Use Automatic Materialized Views for Query Optimization

SynxDB supports automatically using materialized views to process some or all queries (called “Answer Query Using Materialized Views”, or “AQUMV”) during the query planning phase. This feature is suitable for queries on large tables and can greatly reduce query processing time. AQUMV uses incremental materialized views (IMVs) because IMVs usually keep the latest data when related tables have write operations.

Usage scenarios

  • Aggregation queries on large data sets: For queries that need to aggregate results from millions of records, AQUMV can significantly reduce query time.

  • Frequently updated large tables: In an environment where data is frequently updated, using IMV can ensure that the query results are real-time and accurate.

  • Complex calculations: For queries with complex calculations (such as square root and absolute value calculations), AQUMV can speed up the queries by pre-calculating these values in materialized views.

Implementation

AQUMV implements query optimization by equivalently transforming the query tree.

SynxDB automatically uses materialized views only when the table query meets the following conditions:

  • Materialized views must contain all the rows required by the query expression.

  • If the materialized view contains more rows than the query, you might need to add additional filters.

  • All output expressions must be able to be calculated from the output of the view.

  • The output expression can fully or partially match the target list of the materialized view.

When there are multiple valid materialized view candidates, or the cost of querying from the materialized view is higher than querying directly from the original table (for example, the original table has indexes), you can let the planner make the best choice based on cost estimates.

Comparison with dynamic tables

AQUMV and dynamic tables have these differences:

Feature

Dynamic table

AQUMV

Purpose

A special table that automatically refreshes, processes data pipelines, and simplifies ETL.

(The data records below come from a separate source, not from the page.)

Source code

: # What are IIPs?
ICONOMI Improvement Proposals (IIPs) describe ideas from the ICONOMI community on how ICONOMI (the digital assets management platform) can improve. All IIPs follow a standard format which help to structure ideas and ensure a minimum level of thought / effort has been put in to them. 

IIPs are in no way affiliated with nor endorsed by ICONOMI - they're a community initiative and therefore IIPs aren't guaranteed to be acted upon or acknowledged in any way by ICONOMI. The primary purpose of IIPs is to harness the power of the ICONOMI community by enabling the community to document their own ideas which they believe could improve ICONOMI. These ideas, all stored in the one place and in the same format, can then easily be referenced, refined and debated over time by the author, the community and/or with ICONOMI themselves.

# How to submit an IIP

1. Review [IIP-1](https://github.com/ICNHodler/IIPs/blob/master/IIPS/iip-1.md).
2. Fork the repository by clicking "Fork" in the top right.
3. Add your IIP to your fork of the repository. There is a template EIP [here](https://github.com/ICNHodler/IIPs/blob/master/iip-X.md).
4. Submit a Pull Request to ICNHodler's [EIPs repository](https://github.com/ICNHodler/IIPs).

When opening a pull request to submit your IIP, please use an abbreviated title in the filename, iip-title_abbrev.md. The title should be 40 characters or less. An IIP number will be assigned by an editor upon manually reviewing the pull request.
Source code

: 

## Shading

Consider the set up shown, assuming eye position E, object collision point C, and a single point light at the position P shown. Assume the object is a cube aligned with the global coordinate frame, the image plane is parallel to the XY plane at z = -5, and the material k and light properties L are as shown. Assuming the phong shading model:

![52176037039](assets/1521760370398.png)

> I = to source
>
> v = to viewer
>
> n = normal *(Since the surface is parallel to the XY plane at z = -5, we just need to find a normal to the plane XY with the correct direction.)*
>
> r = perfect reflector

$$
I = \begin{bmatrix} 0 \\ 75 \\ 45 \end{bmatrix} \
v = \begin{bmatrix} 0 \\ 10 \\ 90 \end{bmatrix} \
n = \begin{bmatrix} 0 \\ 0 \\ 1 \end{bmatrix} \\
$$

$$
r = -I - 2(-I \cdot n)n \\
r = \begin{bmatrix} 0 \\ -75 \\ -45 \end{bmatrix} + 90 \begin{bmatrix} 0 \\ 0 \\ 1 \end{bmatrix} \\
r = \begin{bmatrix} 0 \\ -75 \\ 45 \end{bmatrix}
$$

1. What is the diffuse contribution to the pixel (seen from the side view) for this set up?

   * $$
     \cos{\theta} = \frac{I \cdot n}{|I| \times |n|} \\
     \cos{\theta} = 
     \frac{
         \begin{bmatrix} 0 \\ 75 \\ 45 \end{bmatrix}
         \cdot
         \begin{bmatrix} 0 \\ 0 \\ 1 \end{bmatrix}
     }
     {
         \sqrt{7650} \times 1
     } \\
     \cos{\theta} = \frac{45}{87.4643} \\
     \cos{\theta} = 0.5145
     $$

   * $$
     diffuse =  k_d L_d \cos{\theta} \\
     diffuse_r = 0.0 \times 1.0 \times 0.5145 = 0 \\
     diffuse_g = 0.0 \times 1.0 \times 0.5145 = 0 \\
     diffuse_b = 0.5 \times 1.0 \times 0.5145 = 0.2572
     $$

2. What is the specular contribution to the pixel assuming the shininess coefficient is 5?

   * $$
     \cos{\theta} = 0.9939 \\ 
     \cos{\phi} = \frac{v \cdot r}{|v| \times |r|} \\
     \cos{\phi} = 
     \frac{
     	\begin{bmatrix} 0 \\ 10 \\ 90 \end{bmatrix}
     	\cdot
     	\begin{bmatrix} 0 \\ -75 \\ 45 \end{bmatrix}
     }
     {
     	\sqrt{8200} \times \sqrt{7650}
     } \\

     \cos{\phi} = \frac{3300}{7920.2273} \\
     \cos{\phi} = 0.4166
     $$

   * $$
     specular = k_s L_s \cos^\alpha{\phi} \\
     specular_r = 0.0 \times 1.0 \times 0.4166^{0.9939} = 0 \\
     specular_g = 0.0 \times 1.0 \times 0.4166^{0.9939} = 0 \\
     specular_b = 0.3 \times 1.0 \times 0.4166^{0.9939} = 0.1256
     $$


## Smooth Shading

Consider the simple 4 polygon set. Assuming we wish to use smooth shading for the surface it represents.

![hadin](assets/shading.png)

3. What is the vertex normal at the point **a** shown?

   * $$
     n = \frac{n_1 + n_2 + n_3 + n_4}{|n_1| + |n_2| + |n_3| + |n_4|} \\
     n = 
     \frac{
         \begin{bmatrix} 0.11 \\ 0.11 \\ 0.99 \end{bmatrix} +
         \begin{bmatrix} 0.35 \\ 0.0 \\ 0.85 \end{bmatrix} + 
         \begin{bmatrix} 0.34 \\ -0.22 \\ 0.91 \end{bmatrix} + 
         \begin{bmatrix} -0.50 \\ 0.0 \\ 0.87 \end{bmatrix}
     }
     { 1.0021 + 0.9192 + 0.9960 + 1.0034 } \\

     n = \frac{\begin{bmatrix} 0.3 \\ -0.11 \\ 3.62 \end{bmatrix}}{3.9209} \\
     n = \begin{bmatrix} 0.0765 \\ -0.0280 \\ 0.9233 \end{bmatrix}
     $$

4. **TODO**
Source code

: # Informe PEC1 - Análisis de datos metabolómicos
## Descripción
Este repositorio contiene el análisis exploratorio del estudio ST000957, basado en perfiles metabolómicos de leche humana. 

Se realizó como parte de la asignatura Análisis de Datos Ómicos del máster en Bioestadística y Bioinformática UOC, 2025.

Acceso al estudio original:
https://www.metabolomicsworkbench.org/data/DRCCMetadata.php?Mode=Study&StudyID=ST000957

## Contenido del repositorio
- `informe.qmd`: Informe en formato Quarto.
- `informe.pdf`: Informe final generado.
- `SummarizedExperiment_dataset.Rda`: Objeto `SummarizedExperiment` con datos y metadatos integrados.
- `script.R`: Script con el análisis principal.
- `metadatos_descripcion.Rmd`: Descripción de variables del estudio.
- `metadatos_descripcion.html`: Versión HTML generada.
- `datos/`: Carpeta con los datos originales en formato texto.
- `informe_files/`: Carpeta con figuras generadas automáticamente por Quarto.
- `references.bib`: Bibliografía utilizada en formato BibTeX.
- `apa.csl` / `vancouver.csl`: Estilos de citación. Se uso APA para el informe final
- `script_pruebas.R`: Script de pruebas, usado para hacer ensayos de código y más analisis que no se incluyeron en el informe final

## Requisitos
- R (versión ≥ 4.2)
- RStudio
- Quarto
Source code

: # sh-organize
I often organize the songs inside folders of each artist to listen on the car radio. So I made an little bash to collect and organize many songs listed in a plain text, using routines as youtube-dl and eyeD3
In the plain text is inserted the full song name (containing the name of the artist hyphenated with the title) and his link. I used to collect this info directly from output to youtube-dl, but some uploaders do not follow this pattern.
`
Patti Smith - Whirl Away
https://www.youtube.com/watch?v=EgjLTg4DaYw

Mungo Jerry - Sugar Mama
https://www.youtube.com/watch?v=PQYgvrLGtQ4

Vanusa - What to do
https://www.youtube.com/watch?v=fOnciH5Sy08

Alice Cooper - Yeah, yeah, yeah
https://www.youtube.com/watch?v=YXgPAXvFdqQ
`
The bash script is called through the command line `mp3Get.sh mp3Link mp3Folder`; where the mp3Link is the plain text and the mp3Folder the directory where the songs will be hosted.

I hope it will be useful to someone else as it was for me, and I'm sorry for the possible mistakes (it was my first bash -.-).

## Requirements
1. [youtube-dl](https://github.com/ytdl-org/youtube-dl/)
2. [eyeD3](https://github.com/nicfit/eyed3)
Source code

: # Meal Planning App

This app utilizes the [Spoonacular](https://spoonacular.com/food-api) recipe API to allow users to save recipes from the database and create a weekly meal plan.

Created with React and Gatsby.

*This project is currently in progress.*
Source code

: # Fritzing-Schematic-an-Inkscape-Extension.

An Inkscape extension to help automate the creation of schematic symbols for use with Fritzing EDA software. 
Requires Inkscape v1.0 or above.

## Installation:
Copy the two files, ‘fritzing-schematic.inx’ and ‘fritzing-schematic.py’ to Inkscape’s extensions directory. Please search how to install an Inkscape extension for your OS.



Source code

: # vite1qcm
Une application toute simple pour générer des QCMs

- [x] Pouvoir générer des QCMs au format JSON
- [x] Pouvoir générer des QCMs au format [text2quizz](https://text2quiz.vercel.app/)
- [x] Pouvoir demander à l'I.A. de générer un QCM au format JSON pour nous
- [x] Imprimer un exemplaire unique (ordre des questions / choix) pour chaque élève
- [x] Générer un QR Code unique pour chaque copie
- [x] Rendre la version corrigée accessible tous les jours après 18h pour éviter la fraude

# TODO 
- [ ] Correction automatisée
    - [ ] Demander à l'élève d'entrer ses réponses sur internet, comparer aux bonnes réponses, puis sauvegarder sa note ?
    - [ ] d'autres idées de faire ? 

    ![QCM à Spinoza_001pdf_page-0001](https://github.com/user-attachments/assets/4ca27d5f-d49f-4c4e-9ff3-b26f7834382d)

Uses materialized views to improve query efficiency and automatically rewrite queries.

Base and structure

Can be based on ordinary tables, external tables, materialized views.

Based on materialized views, usually targeting a single table.

Query rewrite

Not supported

Supports single-table rewrite

Data refresh mechanism

Users can define automatic refresh interval through SQL

Requires manual refresh of materialized view data

Restrictions

  • Only SELECT queries for a single relationship are supported, which is applicable to materialized view queries and the original queries.

  • You need to explicitly enable the support for external tables through the aqumv_allow_foreign_table parameter.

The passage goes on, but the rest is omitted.